I've gotten a couple PMs about what to look for, etc on the interview trail, and I am by no means an expert, but I wanted to share some general advice for how to approach the process, and what to look for on interview day. If you don't want it, don't read on.


1. First of all, you can never TRULY know how good a program is until you are there in it, and by then, it's too late. The best thing to do is go to interviews with your bulls@#t meter on high. The residents almost everywhere will lie, so all programs will sound excellent. This is due to 2 factors: 1) They think by landing good students it will improve their programs prestige and secondarily benefit them, 2) They want you to think that not only did they get their first choice, but that they made the right decision.

Common lies:
--We are strictly adherent to the 80 hour rule
--Nobody has ever wanted a fellowship and not gotten it.
--We have excellent resident camraderie.


You have to be able to tell when someone is lying, or when they don't have to lie. The best initial way to do this is to watch the residents from your home institution or place of away rotation lie like a bunch of lying liars, and learn from that.

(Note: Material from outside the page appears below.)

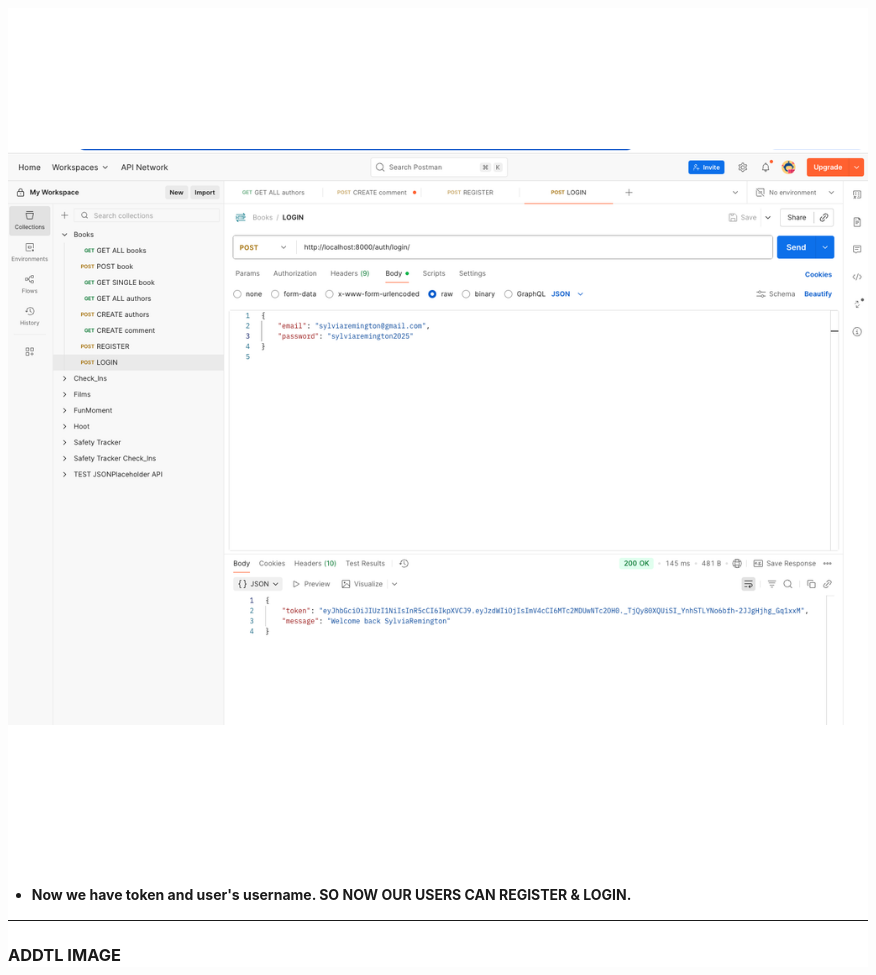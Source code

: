 <img width="1022" height="858" alt="Postman GET request screenshot" src="images/IMAGE.png" />

- **Now we have token and user's username. SO NOW OUR USERS CAN REGISTER & LOGIN.**

<hr>

### ADDTL IMAGE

----A similar point is that the harder they try to sell you the program, the more likely that program sucks. People at good programs know that the program sells itself.

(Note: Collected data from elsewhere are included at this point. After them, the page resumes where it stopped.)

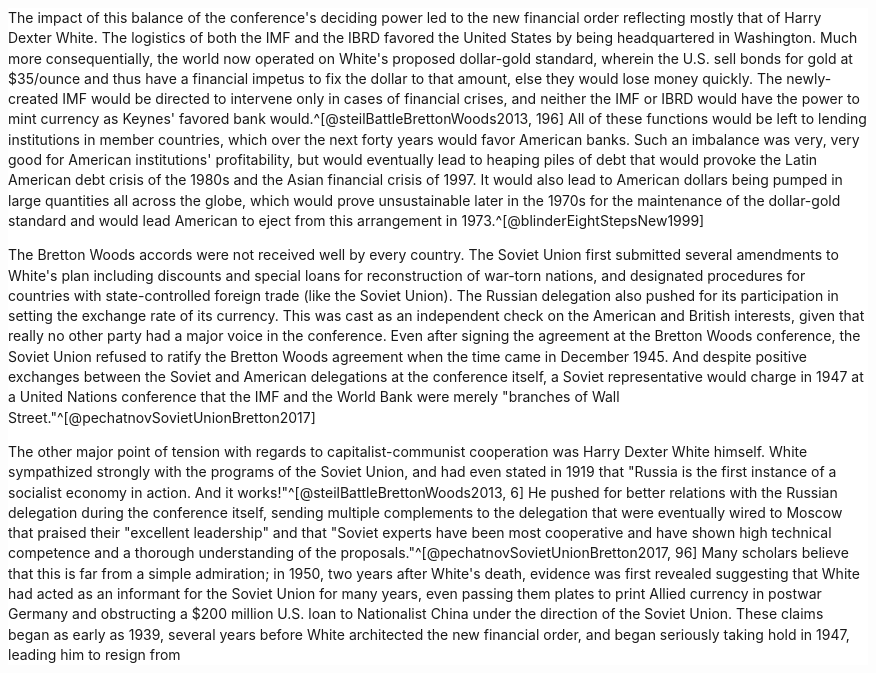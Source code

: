 The impact of this balance of the conference's deciding power
led to the new financial order reflecting mostly that of Harry
Dexter White. The logistics of both the IMF and the IBRD
favored the United States by being headquartered in Washington.
Much more consequentially, the world now operated on White's
proposed dollar-gold standard, wherein the U.S. sell bonds for
gold at $35/ounce and thus have a financial impetus to fix the
dollar to that amount, else they would lose money quickly. The
newly-created IMF would be directed to intervene only in cases
of financial crises, and neither the IMF or IBRD would have the
power to mint currency as Keynes' favored bank
would.^[@steilBattleBrettonWoods2013, 196] All of these
functions would be left to lending institutions in member
countries, which over the next forty years would favor American
banks. Such an imbalance was very, very good for American
institutions' profitability, but would eventually lead to
heaping piles of debt that would provoke the Latin American
debt crisis of the 1980s and the Asian financial crisis
of 1997. It would also lead to American dollars being pumped in
large quantities all across the globe, which would prove
unsustainable later in the 1970s for the maintenance of the
dollar-gold standard and would lead American to eject from this
arrangement in 1973.^[@blinderEightStepsNew1999]

The Bretton Woods accords were not received well by every
country. The Soviet Union first submitted several amendments to
White's plan including discounts and special loans for
reconstruction of war-torn nations, and designated procedures
for countries with state-controlled foreign trade (like the
Soviet Union). The Russian delegation also pushed for its
participation in setting the exchange rate of its currency.
This was cast as an independent check on the American and
British interests, given that really no other party had a major
voice in the conference. Even after signing the agreement at
the Bretton Woods conference, the Soviet Union refused to
ratify the Bretton Woods agreement when the time came in
December 1945. And despite positive exchanges between the
Soviet and American delegations at the conference itself, a
Soviet representative would charge in 1947 at a United Nations
conference that the IMF and the World Bank were merely
"branches of Wall Street."^[@pechatnovSovietUnionBretton2017]

The other major point of tension with regards to
capitalist-communist cooperation was Harry Dexter White
himself. White sympathized strongly with the programs of the
Soviet Union, and had even stated in 1919 that "Russia is the
first instance of a socialist economy in action. And it
works!"^[@steilBattleBrettonWoods2013, 6] He pushed for better
relations with the Russian delegation during the conference
itself, sending multiple complements to the delegation that
were eventually wired to Moscow that praised their "excellent
leadership" and that "Soviet experts have been most cooperative
and have shown high technical competence and a thorough
understanding of the
proposals."^[@pechatnovSovietUnionBretton2017, 96] Many
scholars believe that this is far from a simple admiration; in
1950, two years after White's death, evidence was first
revealed suggesting that White had acted as an informant for
the Soviet Union for many years, even passing them plates to
print Allied currency in postwar Germany and obstructing a $200
million U.S. loan to Nationalist China under the direction of
the Soviet Union. These claims began as early as 1939, several
years before White architected the new financial order, and
began seriously taking hold in 1947, leading him to resign from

2. Most residents from solid programs can match into the fellowship of their choice. The match rates are almost universally high, with the exception of Three: Plastics, Peds, and Surgical Oncology, the last 2 of which are relatively self-selecting.

Matching into Vascular, CT, Transplant, Trauma/CC, Breast, Hand (god forbid), burn, and Minimally invasive will be relatively easy from the majority of programs. In between specialties of moderate competitiveness likely include Colorectal, and maybe some others I'm not thinking of. Other residents, feel free to contribute.


---My point here is that the ## of residents going into fellowship can't be used to gauge a program. NOT EVERYONE WANTS TO GO INTO THE 3 COMPETITIVE SPECIALTIES! There are plenty of residents who enjoy the other ones, or want to be general surgeons. In my opinion, people who love vascular are crazy, but I promise that they exist (e.g. Castro).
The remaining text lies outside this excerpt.